Dataset entries ->
::::::::::

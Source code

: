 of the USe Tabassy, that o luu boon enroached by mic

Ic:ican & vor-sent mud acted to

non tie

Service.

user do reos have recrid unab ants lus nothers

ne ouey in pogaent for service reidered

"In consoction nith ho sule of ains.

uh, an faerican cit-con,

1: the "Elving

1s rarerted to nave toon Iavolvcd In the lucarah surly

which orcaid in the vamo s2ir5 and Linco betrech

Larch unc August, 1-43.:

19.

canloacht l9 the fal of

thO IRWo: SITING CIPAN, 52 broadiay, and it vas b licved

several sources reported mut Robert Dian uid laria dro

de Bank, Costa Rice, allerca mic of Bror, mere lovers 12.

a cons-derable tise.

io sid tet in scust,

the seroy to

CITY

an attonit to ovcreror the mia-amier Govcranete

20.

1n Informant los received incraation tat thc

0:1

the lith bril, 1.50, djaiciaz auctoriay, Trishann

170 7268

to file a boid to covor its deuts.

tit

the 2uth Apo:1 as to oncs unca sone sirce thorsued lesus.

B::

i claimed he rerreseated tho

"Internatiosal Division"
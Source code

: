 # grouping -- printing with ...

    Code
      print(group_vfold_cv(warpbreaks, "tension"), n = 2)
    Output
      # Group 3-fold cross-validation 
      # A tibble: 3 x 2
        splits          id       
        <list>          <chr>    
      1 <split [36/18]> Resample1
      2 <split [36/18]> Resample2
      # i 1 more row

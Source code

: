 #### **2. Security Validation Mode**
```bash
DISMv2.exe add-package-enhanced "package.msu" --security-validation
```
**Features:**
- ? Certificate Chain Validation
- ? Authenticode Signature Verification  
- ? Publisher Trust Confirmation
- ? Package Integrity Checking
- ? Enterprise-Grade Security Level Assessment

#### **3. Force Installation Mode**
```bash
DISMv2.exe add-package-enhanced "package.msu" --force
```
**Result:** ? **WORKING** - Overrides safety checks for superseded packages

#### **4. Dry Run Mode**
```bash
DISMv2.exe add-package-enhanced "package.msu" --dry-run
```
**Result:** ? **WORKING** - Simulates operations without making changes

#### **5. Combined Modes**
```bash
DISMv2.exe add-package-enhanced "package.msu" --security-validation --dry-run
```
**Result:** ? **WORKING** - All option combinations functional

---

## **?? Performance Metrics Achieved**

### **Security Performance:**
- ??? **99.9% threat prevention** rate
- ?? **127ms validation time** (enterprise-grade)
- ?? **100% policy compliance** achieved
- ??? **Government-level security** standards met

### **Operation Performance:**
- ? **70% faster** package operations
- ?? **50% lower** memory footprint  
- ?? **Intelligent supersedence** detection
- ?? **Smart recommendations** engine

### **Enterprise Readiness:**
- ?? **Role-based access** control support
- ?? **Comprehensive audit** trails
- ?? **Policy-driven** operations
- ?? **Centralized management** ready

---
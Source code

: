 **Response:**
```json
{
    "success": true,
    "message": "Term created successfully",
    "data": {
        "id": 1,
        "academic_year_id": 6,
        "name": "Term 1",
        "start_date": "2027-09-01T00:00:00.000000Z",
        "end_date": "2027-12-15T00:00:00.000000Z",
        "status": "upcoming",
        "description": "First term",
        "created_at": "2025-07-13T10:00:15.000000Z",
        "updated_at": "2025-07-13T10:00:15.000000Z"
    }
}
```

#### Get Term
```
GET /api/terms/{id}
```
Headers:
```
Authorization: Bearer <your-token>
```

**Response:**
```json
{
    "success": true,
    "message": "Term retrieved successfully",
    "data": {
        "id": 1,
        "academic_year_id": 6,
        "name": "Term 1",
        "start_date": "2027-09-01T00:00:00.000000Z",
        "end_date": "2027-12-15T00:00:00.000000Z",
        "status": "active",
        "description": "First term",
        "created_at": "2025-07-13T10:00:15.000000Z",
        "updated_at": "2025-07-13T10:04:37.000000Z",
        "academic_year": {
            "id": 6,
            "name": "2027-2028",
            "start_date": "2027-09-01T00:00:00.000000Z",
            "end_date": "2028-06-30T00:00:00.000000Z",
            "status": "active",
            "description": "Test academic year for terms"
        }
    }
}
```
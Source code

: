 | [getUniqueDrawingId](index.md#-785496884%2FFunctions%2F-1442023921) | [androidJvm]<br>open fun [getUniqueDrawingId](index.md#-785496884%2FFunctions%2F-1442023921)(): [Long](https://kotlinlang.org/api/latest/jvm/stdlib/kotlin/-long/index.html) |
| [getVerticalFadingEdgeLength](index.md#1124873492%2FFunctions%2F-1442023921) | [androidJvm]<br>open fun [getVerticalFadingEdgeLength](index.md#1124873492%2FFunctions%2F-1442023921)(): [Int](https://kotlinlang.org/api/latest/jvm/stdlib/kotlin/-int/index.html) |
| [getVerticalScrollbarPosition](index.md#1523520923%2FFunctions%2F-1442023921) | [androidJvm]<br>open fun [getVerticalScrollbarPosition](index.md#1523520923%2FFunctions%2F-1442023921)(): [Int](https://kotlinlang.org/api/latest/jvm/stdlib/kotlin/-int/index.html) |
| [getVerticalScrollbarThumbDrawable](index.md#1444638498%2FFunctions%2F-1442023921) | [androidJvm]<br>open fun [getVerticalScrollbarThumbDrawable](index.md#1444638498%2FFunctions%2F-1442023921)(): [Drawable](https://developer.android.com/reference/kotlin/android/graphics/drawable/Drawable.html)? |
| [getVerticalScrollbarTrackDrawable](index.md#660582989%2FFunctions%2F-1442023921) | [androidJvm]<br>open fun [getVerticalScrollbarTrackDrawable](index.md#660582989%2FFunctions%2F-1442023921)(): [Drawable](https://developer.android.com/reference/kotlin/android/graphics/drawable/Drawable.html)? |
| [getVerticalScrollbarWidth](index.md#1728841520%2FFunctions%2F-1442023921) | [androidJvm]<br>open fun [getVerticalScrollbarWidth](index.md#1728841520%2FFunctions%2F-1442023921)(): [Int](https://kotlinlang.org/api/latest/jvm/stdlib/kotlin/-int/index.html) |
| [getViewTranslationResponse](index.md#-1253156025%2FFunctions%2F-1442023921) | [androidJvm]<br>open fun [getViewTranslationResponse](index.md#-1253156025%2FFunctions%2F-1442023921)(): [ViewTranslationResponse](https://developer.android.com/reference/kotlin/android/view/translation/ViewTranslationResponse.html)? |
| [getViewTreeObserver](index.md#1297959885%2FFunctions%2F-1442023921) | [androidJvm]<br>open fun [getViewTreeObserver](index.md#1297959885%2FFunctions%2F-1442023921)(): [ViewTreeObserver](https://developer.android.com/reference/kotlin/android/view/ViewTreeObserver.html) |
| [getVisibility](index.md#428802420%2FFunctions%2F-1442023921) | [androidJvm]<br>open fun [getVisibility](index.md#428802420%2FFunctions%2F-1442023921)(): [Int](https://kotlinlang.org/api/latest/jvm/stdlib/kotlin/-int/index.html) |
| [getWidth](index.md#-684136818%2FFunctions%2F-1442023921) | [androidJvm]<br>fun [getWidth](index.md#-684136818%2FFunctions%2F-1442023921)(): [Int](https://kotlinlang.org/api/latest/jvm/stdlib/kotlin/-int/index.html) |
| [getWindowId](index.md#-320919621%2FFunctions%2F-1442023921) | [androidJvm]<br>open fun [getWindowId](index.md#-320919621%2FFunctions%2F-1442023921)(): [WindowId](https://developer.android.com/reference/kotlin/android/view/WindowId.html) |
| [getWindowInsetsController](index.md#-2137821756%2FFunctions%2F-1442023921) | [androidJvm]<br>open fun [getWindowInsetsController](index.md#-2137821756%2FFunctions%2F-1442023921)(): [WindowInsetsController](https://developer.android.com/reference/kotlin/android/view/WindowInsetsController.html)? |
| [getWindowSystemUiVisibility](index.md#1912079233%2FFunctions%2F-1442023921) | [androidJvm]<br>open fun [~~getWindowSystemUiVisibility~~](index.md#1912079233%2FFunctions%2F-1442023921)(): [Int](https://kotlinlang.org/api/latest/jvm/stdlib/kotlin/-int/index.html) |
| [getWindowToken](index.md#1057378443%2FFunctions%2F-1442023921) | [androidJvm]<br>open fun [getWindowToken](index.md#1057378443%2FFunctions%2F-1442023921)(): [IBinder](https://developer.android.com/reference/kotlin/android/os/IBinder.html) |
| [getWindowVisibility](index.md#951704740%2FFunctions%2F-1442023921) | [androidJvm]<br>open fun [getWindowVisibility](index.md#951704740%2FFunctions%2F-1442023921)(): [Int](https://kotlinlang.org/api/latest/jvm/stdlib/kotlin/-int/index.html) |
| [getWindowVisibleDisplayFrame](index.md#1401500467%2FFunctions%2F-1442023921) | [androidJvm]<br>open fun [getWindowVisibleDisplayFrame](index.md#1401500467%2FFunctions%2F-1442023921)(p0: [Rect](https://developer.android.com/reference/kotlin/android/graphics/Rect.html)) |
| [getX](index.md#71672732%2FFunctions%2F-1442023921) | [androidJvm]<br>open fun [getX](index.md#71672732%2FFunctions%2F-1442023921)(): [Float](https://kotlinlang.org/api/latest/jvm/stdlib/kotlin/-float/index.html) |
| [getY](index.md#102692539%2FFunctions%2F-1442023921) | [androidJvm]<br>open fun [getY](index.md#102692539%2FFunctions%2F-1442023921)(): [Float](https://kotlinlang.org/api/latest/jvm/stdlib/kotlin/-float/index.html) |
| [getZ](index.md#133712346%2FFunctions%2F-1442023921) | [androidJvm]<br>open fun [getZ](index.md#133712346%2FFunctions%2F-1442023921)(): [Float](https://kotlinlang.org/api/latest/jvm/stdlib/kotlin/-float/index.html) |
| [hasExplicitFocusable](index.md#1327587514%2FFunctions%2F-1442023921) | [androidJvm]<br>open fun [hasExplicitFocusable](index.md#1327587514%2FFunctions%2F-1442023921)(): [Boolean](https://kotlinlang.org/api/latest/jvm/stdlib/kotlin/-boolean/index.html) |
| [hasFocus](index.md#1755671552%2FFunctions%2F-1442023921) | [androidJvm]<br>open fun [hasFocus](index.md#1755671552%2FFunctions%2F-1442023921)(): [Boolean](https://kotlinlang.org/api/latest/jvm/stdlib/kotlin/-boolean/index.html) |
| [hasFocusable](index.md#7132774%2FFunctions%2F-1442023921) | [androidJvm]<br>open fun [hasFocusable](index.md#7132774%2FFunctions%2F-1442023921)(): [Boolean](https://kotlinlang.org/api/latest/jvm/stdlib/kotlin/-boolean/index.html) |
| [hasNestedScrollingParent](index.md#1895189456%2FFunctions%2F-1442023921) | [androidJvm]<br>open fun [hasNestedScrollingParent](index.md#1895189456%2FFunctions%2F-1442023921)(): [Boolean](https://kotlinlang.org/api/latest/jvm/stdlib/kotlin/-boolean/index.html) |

::::::::::

PROBLEM DETAILS -> In the entries above, find each line with the word "terms" and copy it.

FINISHED EXERCISE ->
GET /api/terms/{id}
            "description": "Test academic year for terms"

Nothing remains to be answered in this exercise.